We were ridiculously excited about each other in the beginning. Our conversations lasted for hours and we always walked away with a new perspective to consider. We were so physically attracted to each other that we could barely make it through the night without waking up halfway through to satisfy one another. When we were together in a group of people, everyone seemed less vibrant because my attention was all on him. Basically, I was in love out of my mind.

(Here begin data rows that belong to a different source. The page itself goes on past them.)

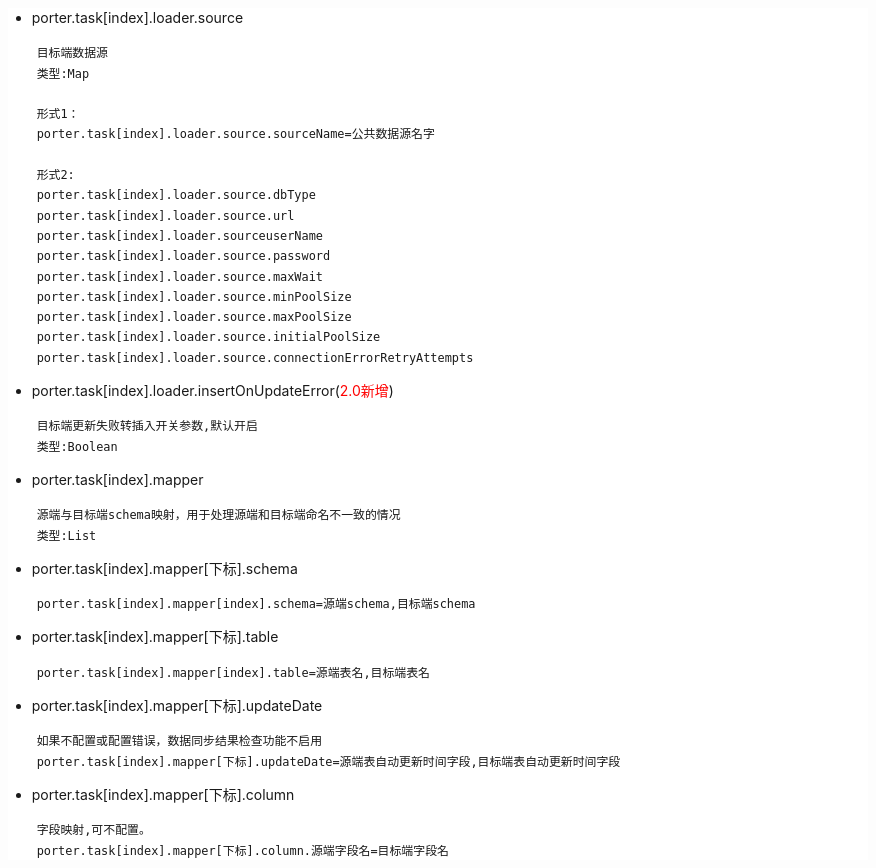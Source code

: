- porter.task[index].loader.source


```
	目标端数据源
	类型:Map
	
	形式1：
	porter.task[index].loader.source.sourceName=公共数据源名字
	
	形式2:
	porter.task[index].loader.source.dbType
	porter.task[index].loader.source.url
	porter.task[index].loader.sourceuserName
	porter.task[index].loader.source.password
	porter.task[index].loader.source.maxWait
	porter.task[index].loader.source.minPoolSize
	porter.task[index].loader.source.maxPoolSize
	porter.task[index].loader.source.initialPoolSize
	porter.task[index].loader.source.connectionErrorRetryAttempts
```

- porter.task[index].loader.insertOnUpdateError(<font color='red'>2.0新增</font>)

```
	目标端更新失败转插入开关参数,默认开启
	类型:Boolean
```

- porter.task[index].mapper

```
	源端与目标端schema映射，用于处理源端和目标端命名不一致的情况
	类型:List
```

- porter.task[index].mapper[下标].schema

```
	porter.task[index].mapper[index].schema=源端schema,目标端schema
```

- porter.task[index].mapper[下标].table

```
	porter.task[index].mapper[index].table=源端表名,目标端表名
```


- porter.task[index].mapper[下标].updateDate

```
	如果不配置或配置错误，数据同步结果检查功能不启用
	porter.task[index].mapper[下标].updateDate=源端表自动更新时间字段,目标端表自动更新时间字段
```

- porter.task[index].mapper[下标].column

```
	字段映射,可不配置。
	porter.task[index].mapper[下标].column.源端字段名=目标端字段名
```

[//]: # (todo)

Unfortunately, I didn't know he was an entp at the time and couldn't handle his seemingly random spouts of detachment. I was so confused. I just couldn't understand it from my perspective. We started fighting. Constantly. I acknowledge that it was my fault, but in my defense, I just didn't know that was part of his personality. I broke it off and moved away. I have tried dating other boys and have come to the conclusion that it's not possible for me to love anyone else after him. Trust me, it has been years.

I just started reading about the infj + entp dynamic. It seems that infj's are drawn to this type to an almost irrational degree. From what I have read it seems that the reverse is either not the case or entp's just don't talk about it nearly as much. If I am wrong here, please tell me.

He has contacted me three or four times since we broke up to rekindle something. As soon as I jump on board and express that I'm 100% all for it, he almost immediately disappears again. I think that he feels that he's won.

I am going out for drinks with my entp ex next week. It seems that entp's like the game and the chase when it comes to girls. My natural inclination is to pounce on him and tell him that I'm all his. Despite this, I am ready to play if that means I get him in the long run and in the process. He's not likely to be completely into the idea of something with me because of how I ended things with him in the past.

I don't think I will have a problem getting him interested in me. The issue is keeping his interest. I want your advice on how to handle this situation. What would you want from a girl in a chase? How long should a girl wait before they let you "catch" her? Should I ever let him "win" the chase or just keep it going indefinitely?

Do entp's have long term relationships or should I just try to be satisfied with the times that he chooses to pop back into my life?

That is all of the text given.